Interface OpFusionCodegenSpec


@Internal public interface OpFusionCodegenSpec
An interface for those physical operators that support operator fusion codegen.
  • Method Summary

    Modifier and Type
    Method
    Description
    doEndInputConsume(int inputId)
    The endInput method is used to do clean work for operator corresponding input, such as the HashAgg operator needs to flush data, and the HashJoin build side need to build hash table, so each operator needs to implement the corresponding clean logic in this method.
    void
    doEndInputProduce(CodeGeneratorContext codegenCtx)
    Generate the Java source code to do operator clean work, only the leaf operator in operator DAG need to generate the code, other middle operators just call its input `endInputProduce` normally, otherwise, the operator has some specific logic.
    doProcessConsume(int inputId, List<GeneratedExpression> inputVars, GeneratedExpression row)
    The process method is responsible for the operator data processing logic, so each operator needs to implement this method to generate the code to process the row.
    void
    doProcessProduce(CodeGeneratorContext codegenCtx)
    Generate the Java source code to process rows, only the leaf operator in operator DAG need to generate the code which produce the row, other middle operators just call its input OpFusionCodegenSpecGenerator.processProduce(CodeGeneratorContext) normally, otherwise, the operator has some specific logic.
    CodeGeneratorContext
    Every operator need one CodeGeneratorContext to store the context needed during operator fusion codegen.
    ExprCodeGenerator
    Get the ExprCodeGenerator used by this operator during operator fusion codegen, .
    Class<? extends org.apache.flink.table.data.RowData>
    getInputRowDataClass(int inputId)
    Specific inputId of current operator needed RowData type, this is used to notify the upstream operator wrap the proper RowData we needed before call doProcessConsume method.
    void
    setup(OpFusionContext opFusionContext)
    Initializes the operator spec.
    usedInputColumns(int inputId)
    The subset of column index those should be evaluated before this operator.
    Prefix used in the current operator's variable names.
  • Method Details

    • setup

      void setup(OpFusionContext opFusionContext)
      Initializes the operator spec. Sets access to the context. This method must be called before doProduce and doConsume related methods.
    • variablePrefix

      String variablePrefix()
      Prefix used in the current operator's variable names.
    • usedInputColumns

      Set<Integer> usedInputColumns(int inputId)
      The subset of column index those should be evaluated before this operator.

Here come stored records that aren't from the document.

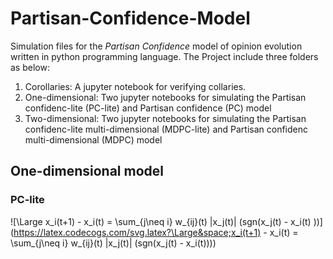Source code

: # Partisan-Confidence-Model
Simulation files for the *Partisan Confidence* model of opinion evolution written in python programming language. 
The Project include three folders as below: 
1. Corollaries: A jupyter notebook for verifying collaries. 
2. One-dimensional: Two jupyter notebooks for simulating the Partisan confidenc-lite (PC-lite) and Partisan confidence (PC) model 
3. Two-dimensional: Two jupyter notebooks for simulating the Partisan confidenc-lite multi-dimensional (MDPC-lite) and Partisan confidenc multi-dimensional (MDPC) model 

## One-dimensional model 
### PC-lite 

![\Large x_i(t+1) - x_i(t) = \sum_{j\neq i} w_{ij}(t) |x_j(t)| (sgn(x_j(t) - x_i(t) ))](https://latex.codecogs.com/svg.latex?\Large&space;x_i(t+1) - x_i(t) = \sum_{j\neq i} w_{ij}(t) |x_j(t)| (sgn(x_j(t) - x_i(t))))  






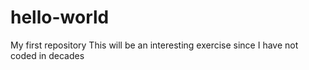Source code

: # hello-world
My first repository
This will be an interesting exercise since I have not coded in decades
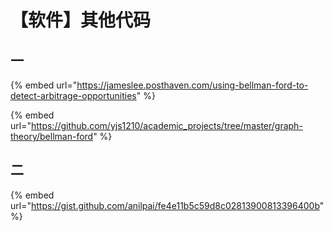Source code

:# 【软件】其他代码

## 一

{% embed url="https://jameslee.posthaven.com/using-bellman-ford-to-detect-arbitrage-opportunities" %}

{% embed url="https://github.com/yjs1210/academic_projects/tree/master/graph-theory/bellman-ford" %}

## 二

{% embed url="https://gist.github.com/anilpai/fe4e11b5c59d8c02813900813396400b" %}
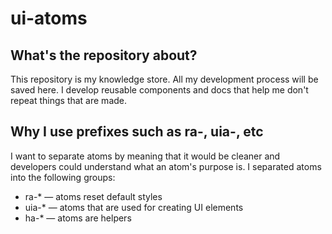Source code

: # ui-atoms

## What's the repository about?
This repository is my knowledge store. All my development process will be saved here. I develop reusable components and docs that help me don't repeat things that are made. 

## Why I use prefixes such as ra-, uia-, etc
I want to separate atoms by meaning that it would be cleaner and developers could understand what an atom's purpose is. I separated atoms into the following groups:
* ra-* — atoms reset default styles
* uia-* — atoms that are used for creating UI elements
* ha-* — atoms are helpers
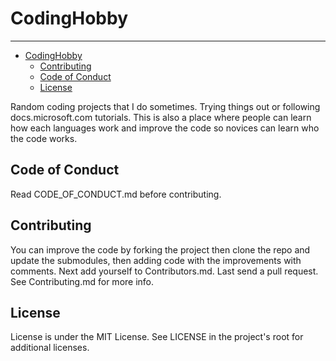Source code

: # CodingHobby

---

<!-- @import "[TOC]" {cmd="toc" depthFrom=1 depthTo=6 orderedList=false} -->

<!-- code_chunk_output -->

- [CodingHobby](#codinghobby)
  - [Contributing](#contributing)
  - [Code of Conduct](#code-of-conduct)
  - [License](#license)

<!-- /code_chunk_output -->

Random coding projects that I do sometimes.
Trying things out or following docs.microsoft.com tutorials.
This is also a place where people can learn how each languages work and improve
the code so novices can learn who the code works.

## Code of Conduct

Read CODE_OF_CONDUCT.md before contributing.

## Contributing

You can improve the code by forking the project then clone the repo and update
the submodules, then adding code with the improvements with comments. Next add
yourself to Contributors.md. Last send a pull request. See Contributing.md
for more info.

## License

License is under the MIT License. See LICENSE in the project's root for
additional licenses.
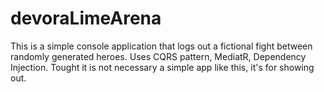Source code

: # devoraLimeArena
This is a simple console application that logs out a fictional fight between randomly generated heroes. 
Uses CQRS pattern, MediatR, Dependency Injection. Tought it is not necessary a simple app like this, it's for showing out.
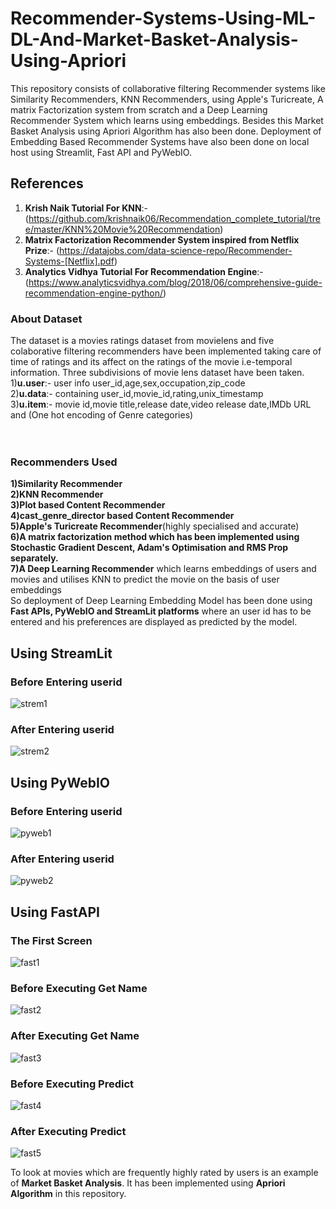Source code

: # Recommender-Systems-Using-ML-DL-And-Market-Basket-Analysis-Using-Apriori
This repository consists of collaborative filtering Recommender systems like Similarity Recommenders, KNN Recommenders, using Apple's Turicreate, A matrix Factorization system from scratch and a Deep Learning Recommender System which learns using embeddings. Besides this Market Basket Analysis using Apriori Algorithm has also been done. Deployment of Embedding Based Recommender Systems have also been done on local host using Streamlit, Fast API and PyWebIO.
## References
1) **Krish Naik Tutorial For KNN**:-(https://github.com/krishnaik06/Recommendation_complete_tutorial/tree/master/KNN%20Movie%20Recommendation) 
2) **Matrix Factorization Recommender System inspired from Netflix Prize**:- (https://datajobs.com/data-science-repo/Recommender-Systems-[Netflix].pdf)
3) **Analytics Vidhya Tutorial For Recommendation Engine**:-(https://www.analyticsvidhya.com/blog/2018/06/comprehensive-guide-recommendation-engine-python/)
### About Dataset 
The dataset is a movies ratings dataset from movielens and five colaborative filtering recommenders have been implemented taking care of time of ratings and its affect on the ratings of the movie i.e-temporal information. Three subdivisions of movie lens dataset have been taken.
<br>
1)__u.user__:- user info user_id,age,sex,occupation,zip_code
<br>
2)**u.data**:- containing user_id,movie_id,rating,unix_timestamp
<br>
3)**u.item**:- movie id,movie title,release date,video release date,IMDb URL and (One hot encoding of Genre categories)
<br>
<br>
<br>
### Recommenders Used
**1)Similarity Recommender
<br>
2)KNN Recommender
<br>
3)Plot based Content Recommender
<br>
4)cast_genre_director based Content Recommender
<br>
5)Apple's Turicreate Recommender**(highly specialised and accurate)
<br>
**6)A matrix factorization method which has been implemented using Stochastic Gradient Descent, Adam's Optimisation and RMS Prop separately.
<br>
7)A Deep Learning Recommender** which learns embeddings of users and movies and utilises KNN to predict the movie on the basis of user embeddings
<br>
So deployment of Deep Learning Embedding Model has been done using **Fast APIs, PyWebIO and StreamLit platforms** where an user id has to be entered and his preferences are displayed as predicted by the model.
<br>



## Using StreamLit
### Before Entering userid
![strem1](https://user-images.githubusercontent.com/75975560/117648421-cf471c00-b1ab-11eb-85a5-b11dc7298fad.png)
### After Entering userid
![strem2](https://user-images.githubusercontent.com/75975560/117648485-e423af80-b1ab-11eb-8a16-380c6452f875.png)

## Using PyWebIO
### Before Entering userid
![pyweb1](https://user-images.githubusercontent.com/75975560/117648582-04536e80-b1ac-11eb-84bf-6fa545e4f145.png)
### After Entering userid
![pyweb2](https://user-images.githubusercontent.com/75975560/117648603-0b7a7c80-b1ac-11eb-8dd4-e6ff61203507.png)

## Using FastAPI
### The First Screen
![fast1](https://user-images.githubusercontent.com/75975560/117650215-133b2080-b1ae-11eb-9cf3-9cdf525501f8.png)
### Before Executing Get Name
![fast2](https://user-images.githubusercontent.com/75975560/117650219-1504e400-b1ae-11eb-953a-4e303c4f0905.png)
### After Executing Get Name
![fast3](https://user-images.githubusercontent.com/75975560/117650241-19310180-b1ae-11eb-988d-5a2b2c9163d9.png)
### Before Executing Predict
![fast4](https://user-images.githubusercontent.com/75975560/117650260-1d5d1f00-b1ae-11eb-977e-33516dfeca16.png)
### After Executing Predict
![fast5](https://user-images.githubusercontent.com/75975560/117650285-28b04a80-b1ae-11eb-93e7-1e2ff4228327.png)

To look at movies which are frequently highly rated by users is an example of **Market Basket Analysis**. It has been implemented using **Apriori Algorithm** in this repository.


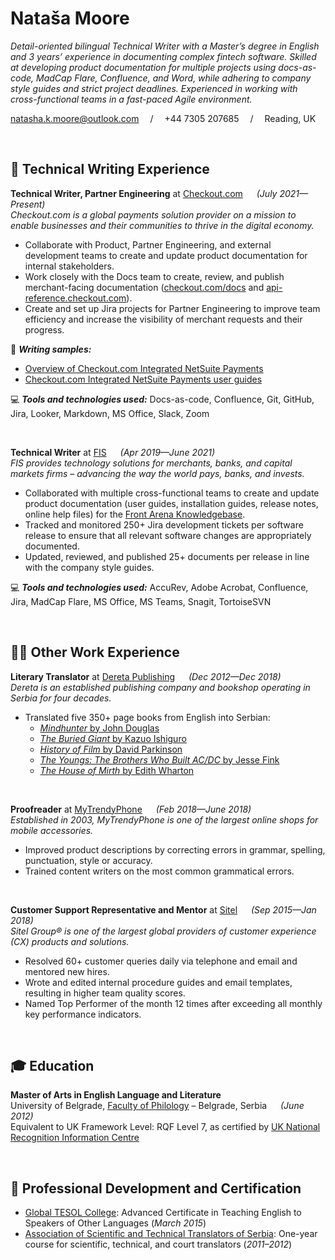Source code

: # Nataša Moore

_Detail-oriented bilingual Technical Writer with a Master’s degree in English and 3 years’ experience in documenting complex fintech software. Skilled at developing product documentation for multiple projects using docs-as-code, MadCap Flare, Confluence, and Word, while adhering to company style guides and strict project deadlines. Experienced in working with cross-functional teams in a fast-paced Agile environment._

natasha.k.moore@outlook.com &emsp;/&emsp; +44 7305 207685 &emsp;/&emsp; Reading, UK

<br>

## 📝 Technical Writing Experience

**Technical Writer, Partner Engineering** at [Checkout.com](https://checkout.com) &emsp; _(July 2021—Present)_ <br>
_Checkout.com is a global payments solution provider on a mission to enable businesses and their communities to thrive in the digital economy._
  -	Collaborate with Product, Partner Engineering, and external development teams to create and update product documentation for internal stakeholders.
  -	Work closely with the Docs team to create, review, and publish merchant-facing documentation ([checkout.com/docs](https://checkout.com/docs) and [api-reference.checkout.com](https://api-reference.checkout.com)).
  -	Create and set up Jira projects for Partner Engineering to improve team efficiency and increase the visibility of merchant requests and their progress.
  
📜 **_Writing samples:_**
  - [Overview of Checkout.com Integrated NetSuite Payments](https://www.checkout.com/docs/integrate/erp/netsuite)
  - [Checkout.com Integrated NetSuite Payments user guides](https://www.checkout.com/docs/integrate/erp/netsuite/go-further-with-netsuite)

💻 **_Tools and technologies used:_** Docs-as-code, Confluence, Git, GitHub, Jira, Looker, Markdown, MS Office, Slack, Zoom <br>

<br>

**Technical Writer** at [FIS](https://www.fisglobal.com) &emsp; _(Apr 2019—June 2021)_ <br>
_FIS provides technology solutions for merchants, banks, and capital markets firms – advancing the way the world pays, banks, and invests._
  -	Collaborated with multiple cross-functional teams to create and update product documentation (user guides, installation guides, release notes, online help files) for the [Front Arena Knowledgebase](https://kbase.frontarena.com/).
  -	Tracked and monitored 250+ Jira development tickets per software release to ensure that all relevant software changes are appropriately documented.
  -	Updated, reviewed, and published 25+ documents per release in line with the company style guides.
  
💻 **_Tools and technologies used:_** AccuRev, Adobe Acrobat, Confluence, Jira, MadCap Flare, MS Office, MS Teams, Snagit, TortoiseSVN <br>

<br>
    
## 👩‍💻 Other Work Experience

**Literary Translator** at [Dereta Publishing](https://dereta.rs/) &emsp; _(Dec 2012—Dec 2018)_ <br>
_Dereta is an established publishing company and bookshop operating in Serbia for four decades._
  - Translated five 350+ page books from English into Serbian:
    - [_Mindhunter_ by John Douglas](https://dereta.rs/63187765-a4f9-45f5-a5f6-115733810c84/Lovac-na-umove.aspx)
    - [_The Buried Giant_ by Kazuo Ishiguro](https://dereta.rs/c1821800-45df-4165-95e6-ad965eee3655/Zakopani-dzin.aspx)
    - [_History of Film_ by David Parkinson](https://dereta.rs/p/5319/Istorija-filma)
    - [_The Youngs: The Brothers Who Built AC/DC_ by Jesse Fink](https://dereta.rs/p/5385/Braca-Jang-kako-je-nastao-ACDC)
    - [_The House of Mirth_ by Edith Wharton](https://dereta.rs/p/10612/Kuca-veselja)

<br>
    
**Proofreader** at [MyTrendyPhone](https://www.mytrendyphone.eu/) &emsp; _(Feb 2018—June 2018)_ <br>
_Established in 2003, MyTrendyPhone is one of the largest online shops for mobile accessories._
  - Improved product descriptions by correcting errors in grammar, spelling, punctuation, style or accuracy.
  - Trained content writers on the most common grammatical errors.

<br>

**Customer Support Representative and Mentor** at [Sitel](https://www.sitel.com/) &emsp; _(Sep 2015—Jan 2018)_ <br>
_Sitel Group® is one of the largest global providers of customer experience (CX) products and solutions._
  - Resolved 60+ customer queries daily via telephone and email and mentored new hires.
  - Wrote and edited internal procedure guides and email templates, resulting in higher team quality scores.
  - Named Top Performer of the month 12 times after exceeding all monthly key performance indicators.

<br>

## 🎓 Education

**Master of Arts in English Language and Literature** <br>
University of Belgrade, [Faculty of Philology](http://new.fil.bg.ac.rs/) – Belgrade, Serbia &emsp; _(June 2012)_ <br>
Equivalent to UK Framework Level: RQF Level 7, as certified by [UK National Recognition Information Centre](https://www.enic.org.uk/)

<br>

## 📓 Professional Development and Certification
  - [Global TESOL College](https://globaltesol.com/): Advanced Certificate in Teaching English to Speakers of Other Languages (_March 2015_)
  - [Association of Scientific and Technical Translators of Serbia](https://prevodi.rs/en/): One-year course for scientific, technical, and court translators (_2011–2012_)



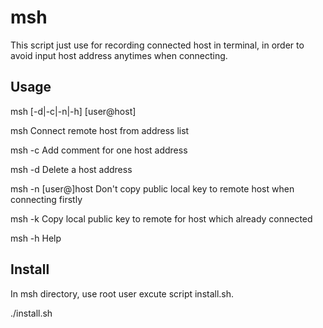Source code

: msh  
=======
This script just use for recording connected host in terminal, in order to avoid input host address anytimes when connecting.

Usage
-------

msh [-d|-c|-n|-h] [user@host]

msh                 Connect remote host from address list

msh -c              Add comment for one host address

msh -d              Delete a host address

msh -n [user@]host  Don't copy public local key to remote host when connecting firstly

msh -k              Copy local public key to remote for host which already connected

msh -h              Help

Install
-------
In msh directory, use root user excute script install.sh.

./install.sh
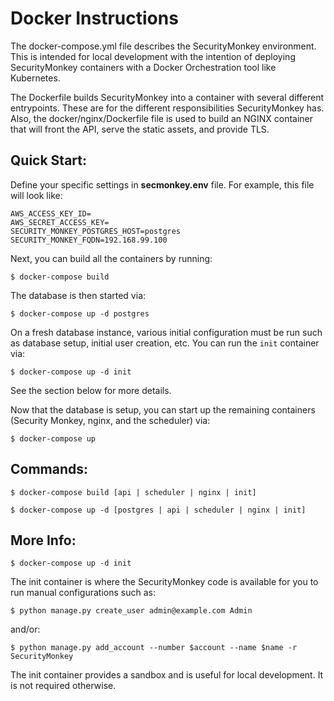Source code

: Docker Instructions
===================

The docker-compose.yml file describes the SecurityMonkey environment. This is intended for local development with the intention of deploying SecurityMonkey containers with a Docker Orchestration tool like Kubernetes.

The Dockerfile builds SecurityMonkey into a container with several different entrypoints. These are for the different responsibilities SecurityMonkey has. Also, the docker/nginx/Dockerfile file is used to build an NGINX container that will front the API, serve the static assets, and provide TLS.

Quick Start:
------------

Define your specific settings in **secmonkey.env** file. For example, this file will look like:

    AWS_ACCESS_KEY_ID=
    AWS_SECRET_ACCESS_KEY=
    SECURITY_MONKEY_POSTGRES_HOST=postgres
    SECURITY_MONKEY_FQDN=192.168.99.100

Next, you can build all the containers by running:

    $ docker-compose build

The database is then started via:

    $ docker-compose up -d postgres

On a fresh database instance, various initial configuration must be run such as database setup, initial user creation, etc. You can run the `init` container via:

    $ docker-compose up -d init

See the section below for more details.

Now that the database is setup, you can start up the remaining containers (Security Monkey, nginx, and the scheduler) via:

    $ docker-compose up

Commands:
---------

    $ docker-compose build [api | scheduler | nginx | init]

    $ docker-compose up -d [postgres | api | scheduler | nginx | init]

More Info:
----------

    $ docker-compose up -d init

The init container is where the SecurityMonkey code is available for you to run manual configurations such as:

    $ python manage.py create_user admin@example.com Admin

and/or:

    $ python manage.py add_account --number $account --name $name -r SecurityMonkey

The init container provides a sandbox and is useful for local development. It is not required otherwise.
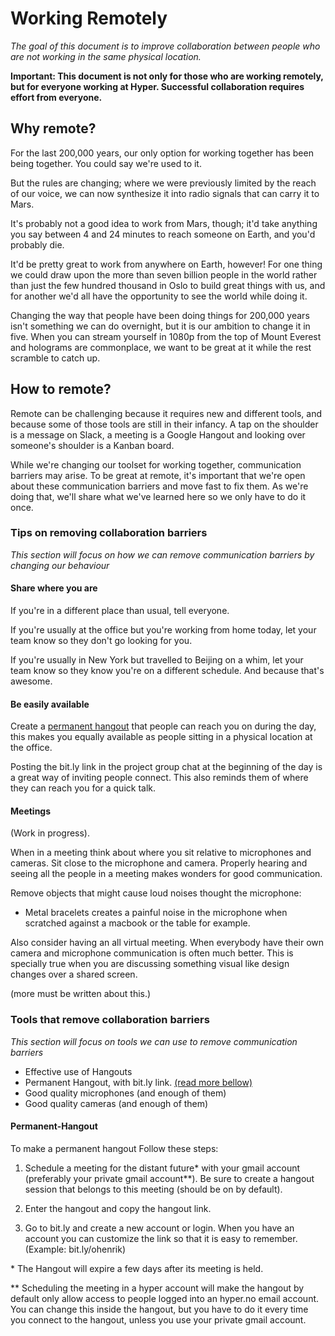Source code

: # Working Remotely

*The goal of this document is to improve collaboration between people who
 are not working in the same physical location.*

 **Important: This document is not only for those who are working remotely,
 but for everyone working at Hyper.
 Successful collaboration requires effort from everyone.**

## Why remote?

For the last 200,000 years, our only option for working together has been
being together. You could say we're used to it.

But the rules are changing; where we were previously limited by the reach of
our voice, we can now synthesize it into radio signals that can carry it
to Mars.

It's probably not a good idea to work from Mars, though; it'd take anything
you say between 4 and 24 minutes to reach someone on Earth, and you'd probably
die.

It'd be pretty great to work from anywhere on Earth, however! For one thing we
could draw upon the more than seven billion people in the world rather than
just the few hundred thousand in Oslo to build great things with us, and for
another we'd all have the opportunity to see the world while doing it.

Changing the way that people have been doing things for 200,000 years isn't
something we can do overnight, but it is our ambition to change it in five.
When you can stream yourself in 1080p from the top of Mount Everest and
holograms are commonplace, we want to be great at it while the rest scramble
to catch up.

## How to remote?

Remote can be challenging because it requires new and different tools, and
because some of those tools are still in their infancy. A tap on the shoulder
is a message on Slack, a meeting is a Google Hangout and looking over
someone's shoulder is a Kanban board.

While we're changing our toolset for working together, communication barriers
may arise. To be great at remote, it's important that we're open about these
communication barriers and move fast to fix them. As we're doing that, we'll
share what we've learned here so we only have to do it once.

### Tips on removing collaboration barriers

*This section will focus on how we can remove
communication barriers by changing our behaviour*

#### Share where you are

If you're in a different place than usual, tell everyone.

If you're usually at the office but you're working from home today,
let your team know so they don't go looking for you.

If you're usually in New York but travelled to Beijing on a whim,
let your team know so they know you're on a different schedule. And
because that's awesome.

#### Be easily available

Create a [permanent hangout](#permanent-hangout) that people can reach
you on during the day, this makes you equally available as people sitting
in a physical location at the office.

Posting the bit.ly link in the project group chat at the beginning of the
day is a great way of inviting people connect. This also reminds them of
where they can reach you for a quick talk.

#### Meetings

(Work in progress).

When in a meeting think about where you sit relative to microphones and
cameras. Sit close to the microphone and camera. Properly hearing and seeing
all the people in a meeting makes wonders for good communication.

Remove objects that might cause loud noises thought the microphone:

*   Metal bracelets creates a painful noise in the microphone
when scratched against a macbook or the table for example.

Also consider having an all virtual meeting. When everybody have their own
camera and microphone communication is often much better.
This is specially true when you are discussing something visual like
design changes over a shared screen.

(more must be written about this.)

### Tools that remove collaboration barriers

*This section will focus on tools we can use to remove
communication barriers*

*   Effective use of Hangouts
*   Permanent Hangout, with bit.ly link. [(read more bellow)](#permanent-hangout)
*   Good quality microphones (and enough of them)
*   Good quality cameras (and enough of them)

#### Permanent-Hangout

To make a permanent hangout Follow these steps:

1.  Schedule a meeting for the distant future\* with your gmail account
(preferably your private gmail account\**). Be sure to create a hangout session
that belongs to this meeting (should be on by default).

2.  Enter the hangout and copy the hangout link.

3.  Go to bit.ly and create a new account or login. When you have an account
you can customize the link so that it is easy to remember. (Example:
bit.ly/ohenrik)

\* The Hangout will expire a few days after its meeting is held.

\** Scheduling the meeting in a hyper account will make the hangout by default
only allow access to people logged into an hyper.no email account.
You can change this inside the hangout, but you have to do it every time you
connect to the hangout, unless you use your private gmail account.
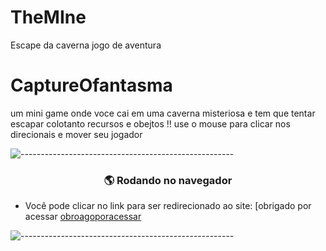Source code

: # TheMIne
Escape da caverna jogo de aventura 
# CaptureOfantasma
um mini game onde voce cai em uma caverna misteriosa e tem que tentar escapar colotanto recursos e obejtos !! use o mouse para clicar nos direcionais e mover seu jogador 

![-----------------------------------------------------](https://raw.githubusercontent.com/andreasbm/readme/master/assets/lines/rainbow.png)




<h3 align='center'> 🌎 Rodando no navegador</h3>

- Você pode clicar no link para ser redirecionado ao site:
[obrigado por acessar
[obroagoporacessar](https://vermillion-kashata-0c9d83.netlify.app/)

 ![-----------------------------------------------------](https://raw.githubusercontent.com/andreasbm/readme/master/assets/lines/rainbow.png)
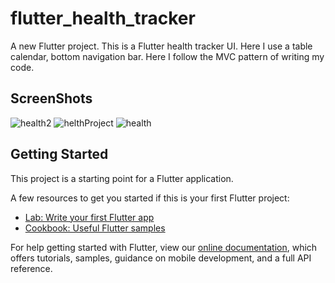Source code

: # flutter_health_tracker

A new Flutter project.
This is a Flutter health tracker UI. Here I use a table calendar, bottom navigation bar. Here I follow the MVC pattern of writing my code.

## ScreenShots
![health2](https://user-images.githubusercontent.com/75200754/112835058-94d16600-90ba-11eb-98c5-70512e503c5f.png)
![helthProject](https://user-images.githubusercontent.com/75200754/112835586-48d2f100-90bb-11eb-942e-831cb0c4b3d5.gif)
![health](https://user-images.githubusercontent.com/75200754/112835149-bc283300-90ba-11eb-91c2-5b3d6240604a.png)

## Getting Started

This project is a starting point for a Flutter application.

A few resources to get you started if this is your first Flutter project:

- [Lab: Write your first Flutter app](https://flutter.dev/docs/get-started/codelab)
- [Cookbook: Useful Flutter samples](https://flutter.dev/docs/cookbook)

For help getting started with Flutter, view our
[online documentation](https://flutter.dev/docs), which offers tutorials,
samples, guidance on mobile development, and a full API reference.
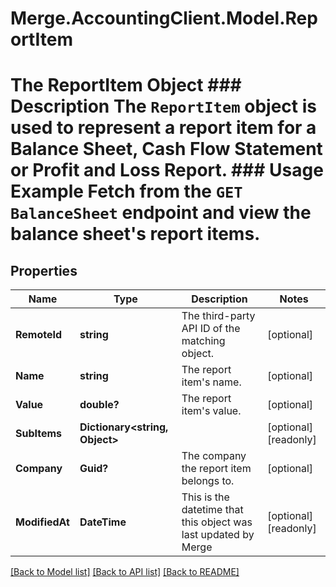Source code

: # Merge.AccountingClient.Model.ReportItem
# The ReportItem Object ### Description The `ReportItem` object is used to represent a report item for a Balance Sheet, Cash Flow Statement or Profit and Loss Report.  ### Usage Example Fetch from the `GET BalanceSheet` endpoint and view the balance sheet's report items.

## Properties

Name | Type | Description | Notes
------------ | ------------- | ------------- | -------------
**RemoteId** | **string** | The third-party API ID of the matching object. | [optional] 
**Name** | **string** | The report item&#39;s name. | [optional] 
**Value** | **double?** | The report item&#39;s value. | [optional] 
**SubItems** | **Dictionary&lt;string, Object&gt;** |  | [optional] [readonly] 
**Company** | **Guid?** | The company the report item belongs to. | [optional] 
**ModifiedAt** | **DateTime** | This is the datetime that this object was last updated by Merge | [optional] [readonly] 

[[Back to Model list]](../README.md#documentation-for-models) [[Back to API list]](../README.md#documentation-for-api-endpoints) [[Back to README]](../README.md)


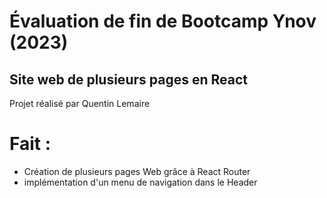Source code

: # Évaluation de fin de Bootcamp Ynov (2023)
## Site web de plusieurs pages en React
Projet réalisé par Quentin Lemaire

# Fait :
- Création de plusieurs pages Web grâce à React Router
- implémentation d'un menu de navigation dans le Header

      We will use this to insert some code to access those columns that are actually used by current operator before calling doProcessConsume().

    • getInputRowDataClass

      Class<? extends org.apache.flink.table.data.RowData> getInputRowDataClass(int inputId)
      Specific inputId of current operator needed RowData type, this is used to notify the upstream operator wrap the proper RowData we needed before call doProcessConsume method. For example, HashJoin build side need BinaryRowData.
    • getCodeGeneratorContext

      CodeGeneratorContext getCodeGeneratorContext()
      Every operator need one CodeGeneratorContext to store the context needed during operator fusion codegen.
    • getExprCodeGenerator

      ExprCodeGenerator getExprCodeGenerator()
      Get the ExprCodeGenerator used by this operator during operator fusion codegen, .
    • doProcessProduce

      void doProcessProduce(CodeGeneratorContext codegenCtx)
      Generate the Java source code to process rows, only the leaf operator in operator DAG need to generate the code which produce the row, other middle operators just call its input OpFusionCodegenSpecGenerator.processProduce(CodeGeneratorContext) normally, otherwise, the operator has some specific logic. The leaf operator produce row first, and then call OpFusionContext.processConsume(List) method to consume row.

      The code generated by leaf operator will be saved in fusionCtx, so this method doesn't has return type.

    • doProcessConsume

      String doProcessConsume(int inputId, List<GeneratedExpression> inputVars, GeneratedExpression row)
      The process method is responsible for the operator data processing logic, so each operator needs to implement this method to generate the code to process the row. This should only be called from OpFusionCodegenSpecGenerator.processConsume(List, String).

      Note: A operator can either consume the rows as RowData (row), or a list of variables (inputVars).

      Parameters:
      inputId - This is numbered starting from 1, and `1` indicates the first input.
      inputVars - field variables of current input.
      row - row variable of current input.
    • doEndInputProduce

      void doEndInputProduce(CodeGeneratorContext codegenCtx)
      Generate the Java source code to do operator clean work, only the leaf operator in operator DAG need to generate the code, other middle operators just call its input `endInputProduce` normally, otherwise, the operator has some specific logic.

      The code generated by leaf operator will be saved in fusionCtx, so this method doesn't has return type.

    • doEndInputConsume

      String doEndInputConsume(int inputId)
      The endInput method is used to do clean work for operator corresponding input, such as the HashAgg operator needs to flush data, and the HashJoin build side need to build hash table, so each operator needs to implement the corresponding clean logic in this method.

      For blocking operators such as HashAgg, the OpFusionContext.processConsume(List, String) method needs to be called first to consume the data, followed by the `endInputConsume` method to do the cleanup work of the downstream operators. For pipeline operators such as Project, you only need to call the `endInputConsume` method.

      Parameters:
      inputId - This is numbered starting from 1, and `1` indicates the first input.